In 2018 she was involved in the excavations at Ness of Brodgar in Orkney.

== Location of one of the Great Pyramid artefacts ==
Shortly after moving to Aberdeen in 2005, Eladany joined a team of volunteers at the former Marischal Museum, which was part of the University of Aberdeen. In 2001 a record was found that indicated that one of three items taken from inside the Great Pyramid of Giza, "a five-inch piece of cedar", had been donated to the University of Aberdeen by Grant's daughter in 1946. James Grant was a graduate of the University of Aberdeen and had assisted Waynman Dixon in the exploration of Queen's Camber. When the artefact was initially donated its significance was not thoroughly understood, and when it was catalogued the location where it was stored was not recorded. For years the wood fragment was somewhere in the university's extensive collections, but despite multiple searches it was never found.

In 2018 Eladany was asked to be part of team to conduct a review of the university's collection of Asian art. During this survey she and Christina MacKenzie found a small cigar box with old Egyptian flag on it. The box had an old serial number that did not match the serial number in the Asian collection. When cross-referenced with other records, the serial number matched the serial number of the cedar fragment in the Egyptian collection.
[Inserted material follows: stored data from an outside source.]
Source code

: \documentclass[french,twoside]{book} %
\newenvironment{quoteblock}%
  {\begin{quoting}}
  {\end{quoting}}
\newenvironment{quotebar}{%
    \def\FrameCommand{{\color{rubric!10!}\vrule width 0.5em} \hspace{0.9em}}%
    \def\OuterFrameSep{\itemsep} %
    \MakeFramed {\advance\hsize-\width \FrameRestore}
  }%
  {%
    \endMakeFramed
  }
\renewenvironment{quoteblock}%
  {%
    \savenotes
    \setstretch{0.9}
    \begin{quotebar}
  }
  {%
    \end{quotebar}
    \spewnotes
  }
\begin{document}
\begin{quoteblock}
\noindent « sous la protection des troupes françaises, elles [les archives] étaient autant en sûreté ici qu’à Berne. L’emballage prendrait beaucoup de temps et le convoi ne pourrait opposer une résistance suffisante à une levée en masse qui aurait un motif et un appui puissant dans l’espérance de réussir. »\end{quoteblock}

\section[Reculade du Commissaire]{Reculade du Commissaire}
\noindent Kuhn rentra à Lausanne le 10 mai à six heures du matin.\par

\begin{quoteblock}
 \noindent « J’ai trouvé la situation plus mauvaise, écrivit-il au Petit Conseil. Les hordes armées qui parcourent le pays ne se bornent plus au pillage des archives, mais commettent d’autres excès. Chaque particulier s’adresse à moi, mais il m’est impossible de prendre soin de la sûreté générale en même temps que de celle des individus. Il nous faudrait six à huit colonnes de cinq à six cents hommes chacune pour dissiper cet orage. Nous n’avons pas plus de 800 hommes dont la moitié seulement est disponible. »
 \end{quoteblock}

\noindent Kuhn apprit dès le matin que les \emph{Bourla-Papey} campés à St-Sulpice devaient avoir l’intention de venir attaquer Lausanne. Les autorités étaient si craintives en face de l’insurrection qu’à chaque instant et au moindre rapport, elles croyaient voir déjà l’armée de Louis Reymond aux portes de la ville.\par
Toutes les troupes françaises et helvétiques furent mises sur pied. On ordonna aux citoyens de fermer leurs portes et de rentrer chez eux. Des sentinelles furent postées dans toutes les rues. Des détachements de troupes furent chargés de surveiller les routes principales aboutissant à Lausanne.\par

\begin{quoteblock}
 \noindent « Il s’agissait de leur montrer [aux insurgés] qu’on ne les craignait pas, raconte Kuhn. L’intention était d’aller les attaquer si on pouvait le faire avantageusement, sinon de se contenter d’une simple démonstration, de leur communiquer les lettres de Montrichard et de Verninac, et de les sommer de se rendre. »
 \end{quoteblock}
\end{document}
The recovery of the cedar fragments is significant because, since the cedar is an organic material, it provided an opportunity to radiocarbon date an object from the Great Pyramid. Radiocarbon dating was undertaken in 2020, and the results indicated that the wood dates to sometime between 3341 BCE and 3094 BCE. This date range is over 500 years earlier than historical records had indicated, which date pyramid to the reign of pharaoh Khufu, c. 2600 BCE. The age of the artefact may reflect the age of wood when it was put in the pyramid. It may have been from the core of a long-lived tree. Alternatively, since wood was scarce in ancient Egypt, it was often reused, so the cedar fragment may have already been old by time it was placed in Pyramid.